A view of the edge of the world from the plane.
When we land, though, it really does feel like the edge of the world. There’s snow-covered mountains in the distance and the air smells of the sea, giving us the impression that if we just walk past that one last horizon, we’ll fall off the edge of the earth.
It’s, interestingly enough, the perfect place to read Cixin Liu’s The Three Body Problem, one of the most significant works of recent Chinese science fiction, for a variety of reasons.
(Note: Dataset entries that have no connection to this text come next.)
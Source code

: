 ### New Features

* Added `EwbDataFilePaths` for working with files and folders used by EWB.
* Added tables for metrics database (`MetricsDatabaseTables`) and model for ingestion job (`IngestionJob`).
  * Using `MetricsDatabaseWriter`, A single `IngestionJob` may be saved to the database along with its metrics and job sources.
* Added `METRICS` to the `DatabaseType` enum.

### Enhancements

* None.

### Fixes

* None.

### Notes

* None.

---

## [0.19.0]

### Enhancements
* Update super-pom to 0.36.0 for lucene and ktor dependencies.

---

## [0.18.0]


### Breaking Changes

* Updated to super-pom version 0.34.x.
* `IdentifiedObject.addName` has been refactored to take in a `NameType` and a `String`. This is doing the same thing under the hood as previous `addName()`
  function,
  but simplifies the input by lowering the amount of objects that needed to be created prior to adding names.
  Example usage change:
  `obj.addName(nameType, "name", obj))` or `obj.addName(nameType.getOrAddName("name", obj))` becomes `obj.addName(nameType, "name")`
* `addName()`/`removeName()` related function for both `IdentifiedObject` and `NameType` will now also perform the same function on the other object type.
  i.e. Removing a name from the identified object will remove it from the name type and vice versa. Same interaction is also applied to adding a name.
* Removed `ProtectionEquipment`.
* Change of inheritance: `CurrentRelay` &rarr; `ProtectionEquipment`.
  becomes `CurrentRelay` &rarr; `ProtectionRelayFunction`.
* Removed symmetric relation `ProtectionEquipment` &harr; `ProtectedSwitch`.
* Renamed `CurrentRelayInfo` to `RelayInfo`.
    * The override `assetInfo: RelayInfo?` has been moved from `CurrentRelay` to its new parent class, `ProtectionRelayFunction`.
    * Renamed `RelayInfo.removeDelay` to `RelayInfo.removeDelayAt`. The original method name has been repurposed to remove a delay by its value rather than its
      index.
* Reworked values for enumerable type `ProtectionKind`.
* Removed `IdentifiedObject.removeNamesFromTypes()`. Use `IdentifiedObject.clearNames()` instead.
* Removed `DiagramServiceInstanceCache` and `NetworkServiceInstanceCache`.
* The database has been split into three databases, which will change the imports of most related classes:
The seclusion of Kamchatka is one of the major reasons. In the novel, the post-revolutionary People’s Republic of China exiles many intellectuals and other “counter revolutionaries” to the Greater Kinghan Mountains in Northeastern China to fell wood, and Ye Wenje, the daughter of an intellectual who is thus considered suspect, gets sent to this secluded place, to the “huge sky and open air” (24) of Inner Mongolia, where she both admires the solitary nature and laments its destruction. Though Russia isn’t China, and despite Kamchatka’s familiar birch trees (so common in Belarus), the forested mountains, the huge sky and open air, the feeling of being on the edge of the world – they give the place a breathtaking, solitary, beautiful air that make it seem not unlike the one Ye Wenje is sent to.
The forested mountains and wide open sky of Kamchatka
At the same time, the feeling of seclusion is yet another similarity. Kamchatka is not only physically far from home; it’s also disconnected. Finding internet in Petropavlovsk, the major city of the province, is like looking for gold at the end of a rainbow. Every time I ask about where I could find it, a kind taxi driver or store owner tells me that it’s either incredibly slow or not there -– they simply haven’t laid down the cables for it yet, so they have to get their internet via satellite dish. And, as I notice driving around town, the city is covered in satellite dishes larger than any I’ve ever seen, one on practically every rooftop. Banks, government buildings, and hotels all have them due to their necessity for a connection to outside networks, but that doesn’t mean just anyone can use them.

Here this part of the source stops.